Монах, не обратив внимания на отрицание Зайрема, невозмутимо продолжал;
- Я думаю, сын мой, мне не помешало бы пойти с тобой. Сдается мне, что мое общество принесет тебе пользу. Видишь ли, я очень благочестив и посвятил свою жизнь благим делам, усердно поклонялся богам и помогал людям в трудную минуту. За это много лет назад меня вознаградили, по велению богов либо каких-то других могущественных сил на меня снизошла благодать. Ничто - что бы это ни было! - не может повредить мне. Молния никогда не ударит в то место, где я стою; море никогда не опрокинет корабль, на котором я плыву; дикий зверь не разорвет меня. Ну, не замечательно ли это? - Зайрем не ответил, и монах продолжал:
- Ты можешь себе представить, где бы ни случился пир, всегда приглашают меня. Даже чужестранцы зовут меня на свои празднества, ибо знают, что, пока я нахожусь в доме, он в безопасности, даже в самую бурную погоду. Корабли соперничают между собой за право взять меня на борт пассажиром - конечно, бесплатно, - ибо корабль, на котором я плыву, не может утонуть. К сожалению, добавил монах, поджимая губы, - это не все. Есть одно "но". Если я оказываюсь в обществе только одного человека и какая-нибудь опасность угрожает нам, то она всегда обрушится на моего спутника, а не на меня. Но пусть это не смущает тебя, ибо я уверен, что смогу найти то, чего жаждет твоя душа.

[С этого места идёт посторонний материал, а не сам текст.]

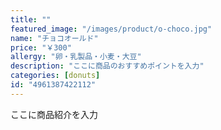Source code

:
```yaml
---
title: ""
featured_image: "/images/product/o-choco.jpg"
name: "チョコオールド"
price: "￥300"
allergy: "卵・乳製品・小麦・大豆"
description: "ここに商品のおすすめポイントを入力"
categories: [donuts]
id: "4961387422112"
---
```


ここに商品紹介を入力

- Не сможешь, - резко ответил Зайрем и, поднявшись, зашагал прочь.
Монах тут же вскочил на ноги и поспешил за ним.
- Я не привык к подобному обращению, - торопливо проговорил он. - Ты многое мог бы узнать от меня.

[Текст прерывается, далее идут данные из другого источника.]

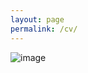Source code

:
 ```yaml
---
layout: page
permalink: /cv/
--- 
```

![image](C:\Users\jiaxi\OneDrive\Documents\jiaxingjeanneyu.github.io/ontario.jpeg)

- У меня тоже есть что тебе рассказать, - отозвался Зайрем, останавливаясь и пристально глядя монаху в глаза. - Ничто и никогда не сможет причинить мне вреда, и я не желаю иметь попутчиков.
- Ты не можешь так говорить! - вскричал монах. - Такое высокомерие не приличествует твоему возрасту. Боги...
- Боги мертвы. Или спят.
- Да простят тебя небеса! - взвизгнул жрец, скривившись. - Горе тебе, заблудший! Я вижу, небеса тебя не простили.